Harvest early potatoes as soon as they start to flower. Don’t dig them hours before you want to eat, but plop them, freshly dug, into a pan of boiling, minty water. Their flavour will be at its best, with none of their natural sugars converted to starch.
- As the weather gets warmer, pond weed can quickly get out of control if left. It’s an easy and fun job removing it, best done with a small net or old kitchen sieve. The warmer temperatures will also make any fish more active, and now’s the time to start feeding them daily.
- Start to plant your summer and autumn-flowering containers. Be creative, choosing an upward growing central plant, a downward trailer, with a third plant to fill in between. For colour, choose a big, bold flower you know will perform long and hard, and add a contrasting colour for maximum impact. Soil-based compost is best for water retention; don’t forget to add slow-release fertiliser pellets to the top inch of compost. If you have limited space, plant edibles and ornamentals in the same container.
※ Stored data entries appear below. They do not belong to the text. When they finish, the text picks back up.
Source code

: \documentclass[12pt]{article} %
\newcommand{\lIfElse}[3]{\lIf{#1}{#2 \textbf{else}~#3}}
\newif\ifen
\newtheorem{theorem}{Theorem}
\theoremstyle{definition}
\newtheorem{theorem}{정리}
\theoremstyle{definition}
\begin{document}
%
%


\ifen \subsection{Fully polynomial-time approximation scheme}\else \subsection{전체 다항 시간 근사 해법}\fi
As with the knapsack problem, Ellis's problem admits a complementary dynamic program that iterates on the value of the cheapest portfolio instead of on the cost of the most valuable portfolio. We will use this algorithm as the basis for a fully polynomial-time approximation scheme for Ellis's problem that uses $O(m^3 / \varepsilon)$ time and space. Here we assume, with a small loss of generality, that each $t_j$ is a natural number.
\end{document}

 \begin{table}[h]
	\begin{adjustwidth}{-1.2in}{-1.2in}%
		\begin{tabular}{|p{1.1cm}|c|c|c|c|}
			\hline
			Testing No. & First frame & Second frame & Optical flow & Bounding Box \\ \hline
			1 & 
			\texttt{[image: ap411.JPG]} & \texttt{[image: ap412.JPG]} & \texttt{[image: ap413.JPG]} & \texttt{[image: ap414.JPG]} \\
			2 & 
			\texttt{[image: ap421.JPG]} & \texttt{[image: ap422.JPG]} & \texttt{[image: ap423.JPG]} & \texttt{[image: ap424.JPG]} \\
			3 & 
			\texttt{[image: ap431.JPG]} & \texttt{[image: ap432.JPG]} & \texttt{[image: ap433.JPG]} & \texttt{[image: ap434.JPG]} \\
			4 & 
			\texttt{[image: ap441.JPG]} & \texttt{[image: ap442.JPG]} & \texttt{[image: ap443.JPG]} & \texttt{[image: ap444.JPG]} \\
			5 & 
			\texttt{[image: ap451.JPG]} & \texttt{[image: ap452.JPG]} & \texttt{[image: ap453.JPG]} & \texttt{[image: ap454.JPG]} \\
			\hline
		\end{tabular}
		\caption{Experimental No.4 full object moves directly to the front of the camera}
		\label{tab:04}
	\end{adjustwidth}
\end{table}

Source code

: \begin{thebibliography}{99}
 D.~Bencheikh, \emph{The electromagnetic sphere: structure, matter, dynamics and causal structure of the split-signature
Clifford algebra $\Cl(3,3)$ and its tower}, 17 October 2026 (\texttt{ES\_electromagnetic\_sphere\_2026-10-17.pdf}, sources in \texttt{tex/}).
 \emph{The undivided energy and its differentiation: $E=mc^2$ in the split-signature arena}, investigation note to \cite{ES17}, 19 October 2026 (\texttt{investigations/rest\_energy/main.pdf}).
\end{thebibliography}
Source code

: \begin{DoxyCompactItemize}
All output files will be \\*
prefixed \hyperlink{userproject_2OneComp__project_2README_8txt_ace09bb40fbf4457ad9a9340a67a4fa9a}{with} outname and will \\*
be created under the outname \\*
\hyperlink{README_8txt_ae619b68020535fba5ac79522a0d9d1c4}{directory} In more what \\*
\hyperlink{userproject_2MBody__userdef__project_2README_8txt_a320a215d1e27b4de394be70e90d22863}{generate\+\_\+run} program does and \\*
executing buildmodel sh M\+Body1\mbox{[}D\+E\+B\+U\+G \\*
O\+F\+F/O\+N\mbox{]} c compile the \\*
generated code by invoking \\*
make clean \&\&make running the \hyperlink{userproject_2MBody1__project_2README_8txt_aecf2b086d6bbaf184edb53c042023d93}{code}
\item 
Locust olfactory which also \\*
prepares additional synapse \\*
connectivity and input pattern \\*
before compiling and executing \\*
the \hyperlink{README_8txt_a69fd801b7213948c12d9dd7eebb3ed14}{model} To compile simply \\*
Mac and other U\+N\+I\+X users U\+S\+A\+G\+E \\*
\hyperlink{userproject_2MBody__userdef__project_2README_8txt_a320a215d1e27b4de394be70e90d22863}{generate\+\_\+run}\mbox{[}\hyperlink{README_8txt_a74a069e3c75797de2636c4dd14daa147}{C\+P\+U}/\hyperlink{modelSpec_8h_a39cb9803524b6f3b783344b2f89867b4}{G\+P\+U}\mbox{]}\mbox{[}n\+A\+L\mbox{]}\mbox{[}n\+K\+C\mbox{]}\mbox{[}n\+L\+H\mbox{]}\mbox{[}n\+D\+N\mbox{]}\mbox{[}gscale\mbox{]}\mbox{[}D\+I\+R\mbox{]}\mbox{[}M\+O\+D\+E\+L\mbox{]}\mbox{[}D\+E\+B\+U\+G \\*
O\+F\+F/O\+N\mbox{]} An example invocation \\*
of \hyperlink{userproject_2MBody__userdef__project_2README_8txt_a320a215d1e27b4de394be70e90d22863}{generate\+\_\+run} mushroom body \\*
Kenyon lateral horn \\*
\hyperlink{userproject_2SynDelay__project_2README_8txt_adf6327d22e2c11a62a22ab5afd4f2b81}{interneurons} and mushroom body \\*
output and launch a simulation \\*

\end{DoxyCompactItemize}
Go for tomatoes combined with a deep, rich tagetes such as 'Linnaeus', which will protect against whitefly, or runner beans with sweet peas, to attract pollinating insects.
- Mow and edge your lawn – even if you don't have time for any other jobs outside, it will make your garden look much better.
- Summer rainfall is rarely enough to keep compost moist in containers, so warm weather means daily watering of pots and hanging baskets. If yours are already dry, rehydrate the compost by plunging the whole thing in water for an hour or so.
- Take cuttings from hydrangeas, fuchsias, pelargoniums, osteospermums, marguerites, coleus and verbena. Water well with a deluge rather than a sprinkle as this will encourage to plant roots to go down rather than surface rooting.
in the greenhouse
- Open vents and doors on warm days. Use blinds or apply shade paint to prevent the greenhouse from overheating in sunny weather. Damp down your greenhouse on hot days to increase humidity.
- Check plants regularly for signs of pests and remove any dead or diseased leaves. Consider using a biological treatment if necessary. Water crops in growing bags and pots daily, preferably in early morning, adding a liquid feed once a week.
- Plant tagetes to deter whitefly.
- If temperatures are high, increase greenhouse shading and damp down the greenhouse floor every morning. Water pots and growing bags daily, but avoid doing this in the middle of the day.
wildlife & pests
- Keep your eyes peeled for vine weevil. The larvae feed on plant roots particularly in pots, the adults (a scaly-looking black beetle) on the leaves, so check your pots regularly so they don’t destroy all your well-made plans for summer containers. Water on a biological control if you see any beetle or larvae signs.
- Look out for woolly aphid on fruit trees, and spray any with soapy water.
- There's plenty of pollen beetle around at the moment – little black beetles that accumulate on highly scented flowers such as sweet peas. Don’t let this stop you picking them, as sweet peas need to be picked, picked, picked to keep them flowering. If you bring in a bunch with beetles on, put them in a dark room with the window open. The beetles will fly towards the light and out the window.
- Consider introducing a variety of plants into your garden to attract beneficial insects and wildlife to help develop a balance between pests and predators.